Measuring Diversity: Axioms and Challenges
This work addresses a foundational issue in measuring diversity, which is crucial for fields like machine learning and data analysis, but it is incremental as it builds on prior measures and highlights computational challenges.
The paper tackles the problem of quantifying diversity for sets of objects by reviewing existing measures, identifying their flaws, and proposing three desirable axioms (monotonicity, uniqueness, continuity). It shows that no existing measure satisfies all axioms, constructs two NP-hard examples to prove feasibility, and poses an open problem for a practical solution.
This paper addresses the problem of quantifying diversity for a set of objects. First, we conduct a systematic review of existing diversity measures and explore their undesirable behavior in certain cases. Based on this review, we formulate three desirable properties (axioms) of a reliable diversity measure: monotonicity, uniqueness, and continuity.

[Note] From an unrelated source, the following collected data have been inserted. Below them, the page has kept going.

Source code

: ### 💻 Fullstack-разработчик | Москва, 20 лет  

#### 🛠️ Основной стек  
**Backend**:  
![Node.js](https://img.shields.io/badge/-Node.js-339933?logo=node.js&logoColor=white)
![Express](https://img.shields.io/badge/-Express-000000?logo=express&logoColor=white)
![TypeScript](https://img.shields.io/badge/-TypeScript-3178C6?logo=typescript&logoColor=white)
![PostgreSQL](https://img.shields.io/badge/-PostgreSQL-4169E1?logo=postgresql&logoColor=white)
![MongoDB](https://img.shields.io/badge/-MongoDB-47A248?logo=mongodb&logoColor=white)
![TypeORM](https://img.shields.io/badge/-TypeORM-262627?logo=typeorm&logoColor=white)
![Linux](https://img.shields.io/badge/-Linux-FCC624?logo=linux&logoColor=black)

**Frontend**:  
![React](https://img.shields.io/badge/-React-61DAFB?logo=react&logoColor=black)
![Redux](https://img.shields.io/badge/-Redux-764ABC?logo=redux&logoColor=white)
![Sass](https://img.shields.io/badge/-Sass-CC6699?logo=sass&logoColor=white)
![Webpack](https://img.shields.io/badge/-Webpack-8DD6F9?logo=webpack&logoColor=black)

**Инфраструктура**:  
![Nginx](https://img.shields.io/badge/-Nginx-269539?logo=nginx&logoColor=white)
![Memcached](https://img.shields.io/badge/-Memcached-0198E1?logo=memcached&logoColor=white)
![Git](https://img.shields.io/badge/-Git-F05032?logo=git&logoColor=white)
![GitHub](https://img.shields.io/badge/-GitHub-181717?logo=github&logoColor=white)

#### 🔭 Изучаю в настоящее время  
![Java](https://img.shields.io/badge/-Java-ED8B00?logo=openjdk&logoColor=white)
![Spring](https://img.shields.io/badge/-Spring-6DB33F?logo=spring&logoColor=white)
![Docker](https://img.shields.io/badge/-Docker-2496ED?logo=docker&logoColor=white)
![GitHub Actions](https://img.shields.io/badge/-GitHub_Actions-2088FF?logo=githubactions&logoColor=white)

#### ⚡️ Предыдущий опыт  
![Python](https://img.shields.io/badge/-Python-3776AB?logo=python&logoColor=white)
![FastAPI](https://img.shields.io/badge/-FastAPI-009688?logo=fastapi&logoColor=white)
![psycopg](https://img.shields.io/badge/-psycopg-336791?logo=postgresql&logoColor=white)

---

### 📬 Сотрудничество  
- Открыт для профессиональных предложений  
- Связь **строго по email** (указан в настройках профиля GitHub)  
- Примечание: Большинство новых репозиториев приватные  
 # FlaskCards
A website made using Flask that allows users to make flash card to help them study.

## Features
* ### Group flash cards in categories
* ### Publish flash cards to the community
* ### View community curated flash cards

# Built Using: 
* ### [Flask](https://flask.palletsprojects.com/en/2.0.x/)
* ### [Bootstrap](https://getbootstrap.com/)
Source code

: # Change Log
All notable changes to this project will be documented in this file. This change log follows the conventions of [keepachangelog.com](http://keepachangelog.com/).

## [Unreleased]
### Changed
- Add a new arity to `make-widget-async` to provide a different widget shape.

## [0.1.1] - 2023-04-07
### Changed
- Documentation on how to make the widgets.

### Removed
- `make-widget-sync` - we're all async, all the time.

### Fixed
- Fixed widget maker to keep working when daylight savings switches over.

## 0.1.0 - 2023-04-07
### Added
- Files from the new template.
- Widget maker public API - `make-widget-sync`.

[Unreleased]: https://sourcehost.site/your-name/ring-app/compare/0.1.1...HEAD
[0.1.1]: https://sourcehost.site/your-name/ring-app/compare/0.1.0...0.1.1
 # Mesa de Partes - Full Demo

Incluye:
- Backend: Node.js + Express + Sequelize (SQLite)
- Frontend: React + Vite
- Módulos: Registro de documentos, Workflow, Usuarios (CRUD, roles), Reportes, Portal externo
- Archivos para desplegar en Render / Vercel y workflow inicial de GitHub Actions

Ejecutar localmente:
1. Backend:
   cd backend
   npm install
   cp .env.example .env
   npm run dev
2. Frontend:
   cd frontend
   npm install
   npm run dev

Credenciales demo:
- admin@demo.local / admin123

We show that none of the existing measures has all three properties and thus these measures are not suitable for quantifying diversity. Then, we construct two examples of measures that have all the desirable properties, thus proving that the list of axioms is not self-contradictory. Unfortunately, the constructed examples are too computationally expensive (NP-hard) for practical use. Thus, we pose an open problem of constructing a diversity measure that has all the listed properties and can be computed in practice or proving that all such measures are NP-hard to compute.